Picking up on a similar theme, Richard Denton of H&S company Southalls Ltd said slips, trips and falls were one of the most common causes of accidents in the workplace and were generally due to poor housekeeping. He explained that almost one million working days were lost to slips, trips and falls in the UK annually.

“The cost to a company is significant,” he said. “Bad publicity, reduced productivity, lower morale, lost working days, increased costs – agency worker, training agency staff etc. It makes much more sense to have a ‘clean as you go’ policy.

Taking the strain

Looking at the details of musculoskeletal disorders, Glen Musgrove, safety advisor at MOHS Workplace Health, explained the tremendous strain placed on the body for everyday tasks. “Lifting just one kilogram puts ten kilogram of pressure on you lower back, if you lean forward that increases to 20, twist and you can double it, then if you lift above the shoulder or bend, it further increases. So you see, it is not the large loads that are the problem, but how you are moving loads,” he warned.

He said it was best to talk to an occupational health company, as they recognise things a company might not and can offer advice and support, they also have access to further advice.

He also said that movement was fundamental. “You need to keep moving – the best position is the next one and stop listening to people who say: ‘do not move the chair’, you need to be adjusting it and shifting your position rather than staying in the one position. It is particularly useful to have kit that moves with you.”

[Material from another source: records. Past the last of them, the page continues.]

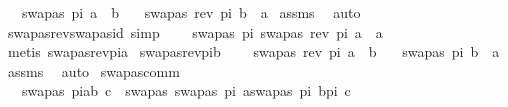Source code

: \begin{isabellebody}
\ \ \ {\isachardoublequoteopen}swapas\ pi\ a\ {\isacharequal}{\kern0pt}\ b{\isachardoublequoteclose}\isanewline
\ \ \ {\isachardoublequoteopen}swapas\ {\isacharparenleft}{\kern0pt}rev\ pi{\isacharparenright}{\kern0pt}\ b\ {\isacharequal}{\kern0pt}\ a{\isachardoublequoteclose}\isanewline
%
\isadelimproof
%
\endisadelimproof
%
\isatagproof
{}\isamarkupfalse%
\ assms\ \isamarkupfalse%
\ auto%
\endisatagproof
{\isafoldproof}%
%
\isadelimproof
\isanewline
%
\endisadelimproof
\isanewline
{}\isamarkupfalse%
\ swapas{\isacharunderscore}{\kern0pt}rev{\isacharunderscore}{\kern0pt}swapas{\isacharunderscore}{\kern0pt}id\ {\isacharbrackleft}{\kern0pt}simp{\isacharbrackright}{\kern0pt}{\isacharcolon}{\kern0pt}\ \isanewline
\ \ \ {\isachardoublequoteopen}swapas\ pi\ {\isacharparenleft}{\kern0pt}swapas\ {\isacharparenleft}{\kern0pt}rev\ pi{\isacharparenright}{\kern0pt}\ a{\isacharparenright}{\kern0pt}\ {\isacharequal}{\kern0pt}\ a{\isachardoublequoteclose}\isanewline
%
\isadelimproof
\ \ %
\endisadelimproof
%
\isatagproof
{}\isamarkupfalse%
\ {\isacharparenleft}{\kern0pt}metis\ swapas{\isacharunderscore}{\kern0pt}rev{\isacharunderscore}{\kern0pt}pi{\isacharunderscore}{\kern0pt}a{\isacharparenright}{\kern0pt}%
\endisatagproof
{\isafoldproof}%
%
\isadelimproof
\isanewline
%
\endisadelimproof
\isanewline
{}\isamarkupfalse%
\ swapas{\isacharunderscore}{\kern0pt}rev{\isacharunderscore}{\kern0pt}pi{\isacharunderscore}{\kern0pt}b{\isacharcolon}{\kern0pt}\ \isanewline
\ \ \ {\isachardoublequoteopen}swapas\ {\isacharparenleft}{\kern0pt}rev\ pi{\isacharparenright}{\kern0pt}\ a\ {\isacharequal}{\kern0pt}\ b{\isachardoublequoteclose}\isanewline
\ \ \ {\isachardoublequoteopen}swapas\ pi\ b\ {\isacharequal}{\kern0pt}\ a{\isachardoublequoteclose}\isanewline
%
\isadelimproof
%
\endisadelimproof
%
\isatagproof
{}\isamarkupfalse%
\ assms\ \isamarkupfalse%
\ auto%
\endisatagproof
{\isafoldproof}%
%
\isadelimproof
\isanewline
%
\endisadelimproof
\isanewline
{}\isamarkupfalse%
\ swapas{\isacharunderscore}{\kern0pt}comm{\isacharcolon}{\kern0pt}\ \isanewline
\ \ \ {\isachardoublequoteopen}{\isacharparenleft}{\kern0pt}swapas\ {\isacharparenleft}{\kern0pt}pi{\isacharat}{\kern0pt}{\isacharbrackleft}{\kern0pt}{\isacharparenleft}{\kern0pt}a{\isacharcomma}{\kern0pt}b{\isacharparenright}{\kern0pt}{\isacharbrackright}{\kern0pt}{\isacharparenright}{\kern0pt}\ c{\isacharparenright}{\kern0pt}\ {\isacharequal}{\kern0pt}\ {\isacharparenleft}{\kern0pt}swapas\ {\isacharparenleft}{\kern0pt}{\isacharbrackleft}{\kern0pt}{\isacharparenleft}{\kern0pt}swapas\ pi\ a{\isacharcomma}{\kern0pt}swapas\ pi\ b{\isacharparenright}{\kern0pt}{\isacharbrackright}{\kern0pt}{\isacharat}{\kern0pt}pi{\isacharparenright}{\kern0pt}\ c{\isacharparenright}{\kern0pt}{\isachardoublequoteclose}\isanewline

\end{isabellebody}
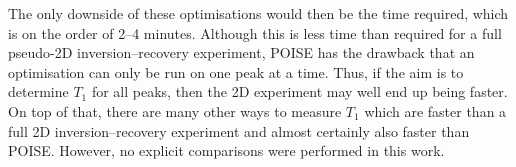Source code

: The only downside of these optimisations would then be the time required, which is on the order of 2--4 minutes.
Although this is less time than required for a full pseudo-2D inversion--recovery experiment, POISE has the drawback that an optimisation can only be run on one peak at a time.
Thus, if the aim is to determine $T_1$ for all peaks, then the 2D experiment may well end up being faster.
On top of that, there are many other ways to measure $T_1$ which are faster than a full 2D inversion--recovery experiment and almost certainly also faster than POISE.\autocite{Christensen1974JPC,Homer1985JMR,Loening2003JMR,Smith2013CPC,Wei2021JOC}
However, no explicit comparisons were performed in this work.
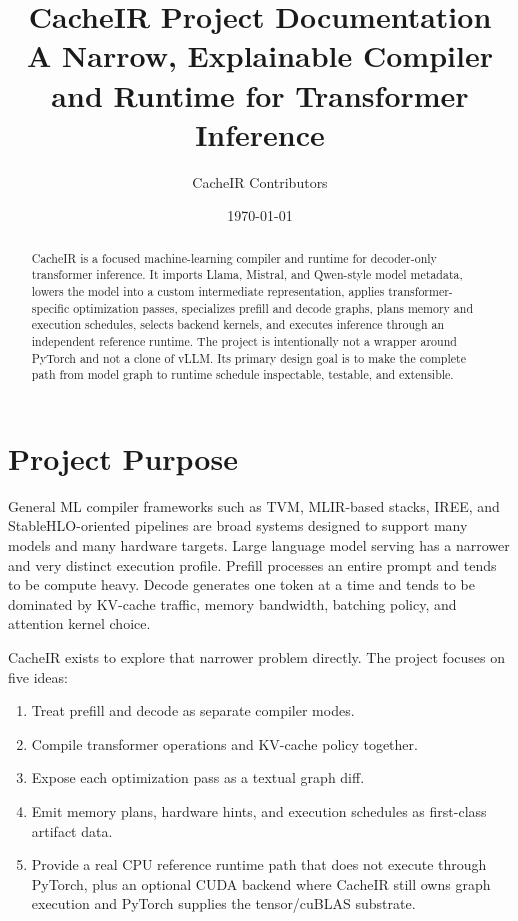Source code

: \documentclass[11pt]{article}
\title{\textbf{CacheIR Project Documentation}\\
\large A Narrow, Explainable Compiler and Runtime for Transformer Inference}
\author{CacheIR Contributors}
\date{\today}
\begin{document}
\maketitle

\begin{abstract}
CacheIR is a focused machine-learning compiler and runtime for decoder-only
transformer inference. It imports Llama, Mistral, and Qwen-style model metadata,
lowers the model into a custom intermediate representation, applies
transformer-specific optimization passes, specializes prefill and decode graphs,
plans memory and execution schedules, selects backend kernels, and executes
inference through an independent reference runtime. The project is intentionally
not a wrapper around PyTorch and not a clone of vLLM. Its primary design goal is
to make the complete path from model graph to runtime schedule inspectable,
testable, and extensible.
\end{abstract}

\tableofcontents
\newpage

\section{Project Purpose}

General ML compiler frameworks such as TVM, MLIR-based stacks, IREE, and
StableHLO-oriented pipelines are broad systems designed to support many models
and many hardware targets. Large language model serving has a narrower and very
distinct execution profile. Prefill processes an entire prompt and tends to be
compute heavy. Decode generates one token at a time and tends to be dominated by
KV-cache traffic, memory bandwidth, batching policy, and attention kernel choice.

CacheIR exists to explore that narrower problem directly. The project focuses on
five ideas:

\begin{enumerate}[leftmargin=*]
  \item Treat prefill and decode as separate compiler modes.
  \item Compile transformer operations and KV-cache policy together.
  \item Expose each optimization pass as a textual graph diff.
  \item Emit memory plans, hardware hints, and execution schedules as first-class
        artifact data.
  \item Provide a real CPU reference runtime path that does not execute through
        PyTorch, plus an optional CUDA backend where CacheIR still owns graph
        execution and PyTorch supplies the tensor/cuBLAS substrate.
\end{enumerate}
\end{document}
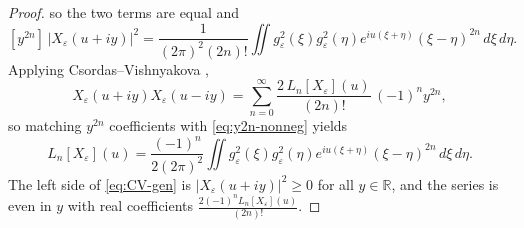 \documentclass[12pt]{amsart}
\theoremstyle{remark}
\begin{document}
\begin{proof}
so the two terms are equal and
\begin{equation}\label{eq:y2n-nonneg}
  [y^{2n}]\,|X_\varepsilon(u+iy)|^2
  =\frac{1}{(2\pi)^2(2n)!}\iint g_\varepsilon^2(\xi)g_\varepsilon^2(\eta)
   e^{iu(\xi+\eta)}(\xi-\eta)^{2n}\,d\xi\,d\eta.
\end{equation}
Applying Csordas--Vishnyakova \cite[eq.~(1)]{CV},
\begin{equation}\label{eq:CV-gen}
  X_\varepsilon(u+iy)X_\varepsilon(u-iy)
  =\sum_{n=0}^{\infty}\frac{2\,L_n[X_\varepsilon](u)}{(2n)!}\,(-1)^n y^{2n},
\end{equation}
so matching $y^{2n}$ coefficients with \eqref{eq:y2n-nonneg} yields
\begin{equation}\label{eq:Ln-int}
  L_n[X_\varepsilon](u)
  =\frac{(-1)^n}{2(2\pi)^2}\iint g_\varepsilon^2(\xi)g_\varepsilon^2(\eta)
   e^{iu(\xi+\eta)}(\xi-\eta)^{2n}\,d\xi\,d\eta.
\end{equation}
The left side of \eqref{eq:CV-gen} is $|X_\varepsilon(u+iy)|^2\geq 0$
for all $y\in\mathbb{R}$, and the series is even in $y$ with real
coefficients $\frac{2(-1)^n L_n[X_\varepsilon](u)}{(2n)!}$.


\end{proof}
\end{document}
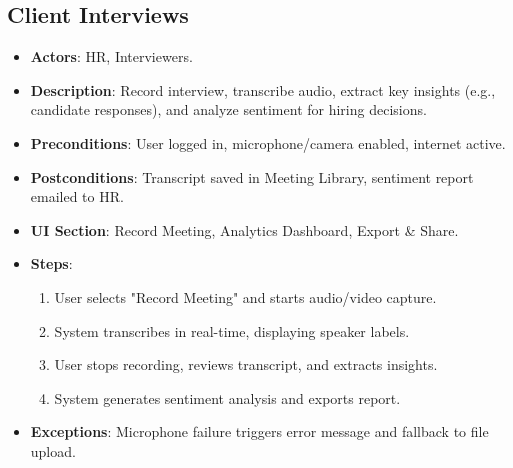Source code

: \documentclass[12pt]{article}
\begin{document}
\subsection{Client Interviews}
\begin{itemize}
    \item \textbf{Actors}: HR, Interviewers.
    \item \textbf{Description}: Record interview, transcribe audio, extract key insights (e.g., candidate responses), and analyze sentiment for hiring decisions.
    \item \textbf{Preconditions}: User logged in, microphone/camera enabled, internet active.
    \item \textbf{Postconditions}: Transcript saved in Meeting Library, sentiment report emailed to HR.
    \item \textbf{UI Section}: Record Meeting, Analytics Dashboard, Export \& Share.
    \item \textbf{Steps}:
        \begin{enumerate}
            \item User selects "Record Meeting" and starts audio/video capture.
            \item System transcribes in real-time, displaying speaker labels.
            \item User stops recording, reviews transcript, and extracts insights.
            \item System generates sentiment analysis and exports report.
        \end{enumerate}
    \item \textbf{Exceptions}: Microphone failure triggers error message and fallback to file upload.
\end{itemize}
\end{document}
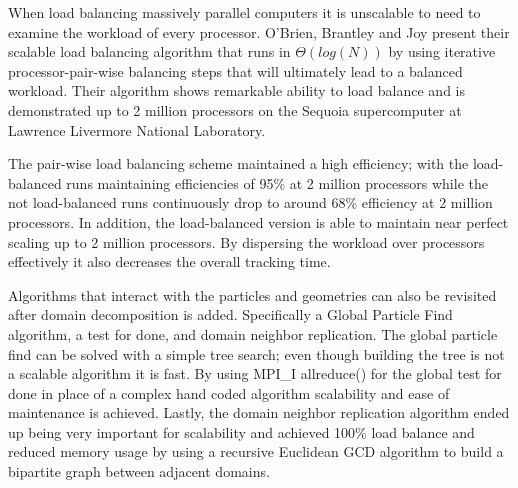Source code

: %
When load balancing massively parallel computers it is unscalable to need to examine the workload of every processor.
%
O'Brien, Brantley and Joy present their scalable load balancing algorithm that runs in $\Theta ( log ( N ) )$ by using iterative processor-pair-wise balancing steps that will ultimately lead to a balanced workload.
%
Their algorithm shows remarkable ability to load balance and is demonstrated up to 2 million processors on the Sequoia supercomputer at Lawrence Livermore National Laboratory.
~\cite{o2013scalable}
%

%
The pair-wise load balancing scheme maintained a high efficiency; with the load-balanced runs maintaining efficiencies of 95\% at 2 million processors while the not load-balanced runs continuously drop to around 68\% efficiency at 2 million processors.
%
In addition, the load-balanced version is able to maintain near perfect scaling up to 2 million processors.
%
By dispersing the workload over processors effectively it also decreases the overall tracking time.
~\cite{o2013scalable}
%

Algorithms that interact with the particles and geometries can also be revisited after domain decomposition is added.
%
Specifically a Global Particle Find algorithm, a test for done, and domain neighbor replication.
%
The global particle find can be solved with a simple tree search; even though building the tree is not a scalable algorithm it is fast.
%
By using MPI\_I allreduce() for the global test for done in place of a complex hand coded algorithm scalability and ease of maintenance is achieved.
%
Lastly, the domain neighbor replication algorithm ended up being very important for scalability and achieved 100\% load balance and reduced memory usage by using a recursive Euclidean GCD algorithm to build a bipartite graph between adjacent domains. ~\cite{o2015particle}
%


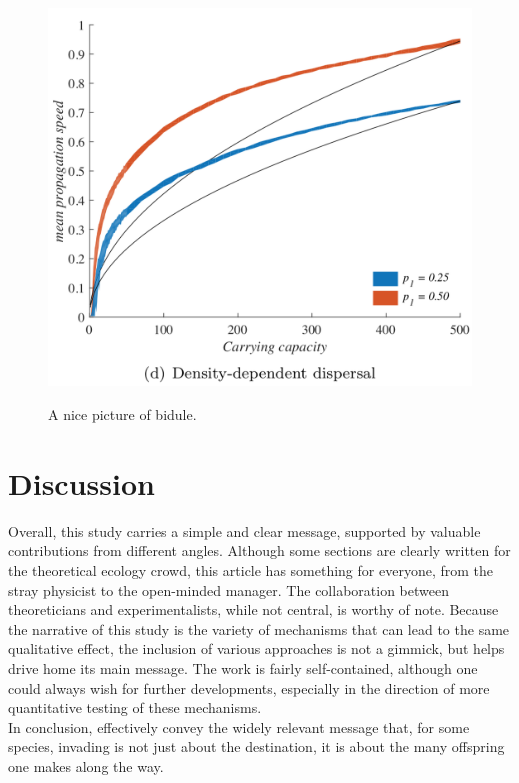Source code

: \documentclass[a4paper]{article}
\begin{document}
\begin{figure}[h]
  \captionsetup{justification=centering}
  \caption{A nice picture of bidule.}
  \centering
  \includegraphics[scale=0.5]{fig.png}
  \label{Fig1}
\end{figure}

\section*{Discussion}
Overall, this study carries a simple and clear message, supported by valuable contributions from different angles. Although some sections are clearly written for the theoretical ecology crowd, this article has something for everyone, from the stray physicist to the open-minded manager. The collaboration between theoreticians and experimentalists, while not central, is worthy of note. Because the narrative of this study is the variety of mechanisms that can lead to the same qualitative effect, the inclusion of various approaches is not a gimmick, but helps drive home its main message. The work is fairly self-contained, although one could always wish for further developments, especially in the direction of more quantitative testing of these mechanisms. \\ 

In conclusion, \textcite{levins1971regional} effectively convey the widely relevant message that, for some species, invading is not just about the destination, it is about the many offspring one makes along the way. \\ 
\end{document}
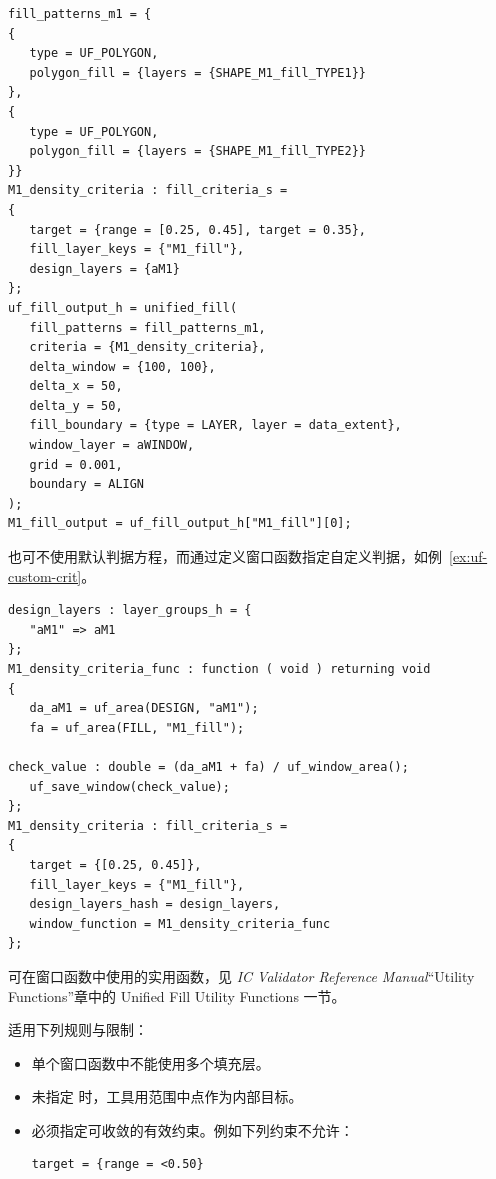 \begin{lstlisting}[style=pxl,caption={图案定义序列},label={ex:uf-seq-pat}]
fill_patterns_m1 = {
{
   type = UF_POLYGON,
   polygon_fill = {layers = {SHAPE_M1_fill_TYPE1}}
},
{
   type = UF_POLYGON,
   polygon_fill = {layers = {SHAPE_M1_fill_TYPE2}}
}}
M1_density_criteria : fill_criteria_s =
{
   target = {range = [0.25, 0.45], target = 0.35},
   fill_layer_keys = {"M1_fill"},
   design_layers = {aM1}
};
uf_fill_output_h = unified_fill(
   fill_patterns = fill_patterns_m1,
   criteria = {M1_density_criteria},
   delta_window = {100, 100},
   delta_x = 50,
   delta_y = 50,
   fill_boundary = {type = LAYER, layer = data_extent},
   window_layer = aWINDOW,
   grid = 0.001,
   boundary = ALIGN
);
M1_fill_output = uf_fill_output_h["M1_fill"][0];
\end{lstlisting}

也可不使用默认判据方程，而通过定义窗口函数指定自定义判据，如例~\ref{ex:uf-custom-crit}。

\begin{lstlisting}[style=pxl,caption={自定义判据方程},label={ex:uf-custom-crit}]
design_layers : layer_groups_h = {
   "aM1" => aM1
};
M1_density_criteria_func : function ( void ) returning void
{
   da_aM1 = uf_area(DESIGN, "aM1");
   fa = uf_area(FILL, "M1_fill");

check_value : double = (da_aM1 + fa) / uf_window_area();
   uf_save_window(check_value);
};
M1_density_criteria : fill_criteria_s =
{
   target = {[0.25, 0.45]},
   fill_layer_keys = {"M1_fill"},
   design_layers_hash = design_layers,
   window_function = M1_density_criteria_func
};
\end{lstlisting}

\begin{seeAlsoBox}
可在窗口函数中使用的实用函数，见 \textit{IC Validator Reference Manual}“Utility Functions”章中的 Unified Fill Utility Functions 一节。
\end{seeAlsoBox}

适用下列规则与限制：
\begin{itemize}
  \item 单个窗口函数中不能使用多个填充层。
  \item 未指定  时，工具用范围中点作为内部目标。
  \item 必须指定可收敛的有效约束。例如下列约束不允许：
  \begin{lstlisting}[style=pxl]
target = {range = <0.50}
  \end{lstlisting}
\end{itemize}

He explained that the best course of action was to eliminate the hazard or reduce it, or prevent contact by automating. “Companies should also put in place safe systems of work and tell people to move. Personal protective equipment (PPE) is the last resort. If you’ve given someone something dangerous to do, you better have top drawer PPE – if you’re giving someone PPE, you must have failed to make what they are doing safe, so make sure the PPE is the best it can be.”

Luck or choice?

Perhaps the most poignant presentation of the day was the real-life, and very personal, presentation from Paul Mahoney. Speaking about everything in life, he questioned: “Is it luck or choice?” The answer: “It’s down to us.” By use of film and popular culture analogies, he explained how we make assumptions all day that we are going to be okay. Also, we have a culture of adopting the classic ‘Black Adder’ General Melchett attitude of pooh-poohing things.

Despite our best efforts, Mahoney explained that we can’t always convince people that safety is in their interests.

“It’s about perceptions – how you see the world,” he said. “Perceptions lead to opinions. Each and every shift will have its own way of doing stuff because we have different cultures and life experiences.

“It’s about ‘getting the job done’, we are all keen to keep productivity up and get the job done. Just ask Diego Maradona about the 1986 World Cup – he got the ball in the back of the net, so he got the job done.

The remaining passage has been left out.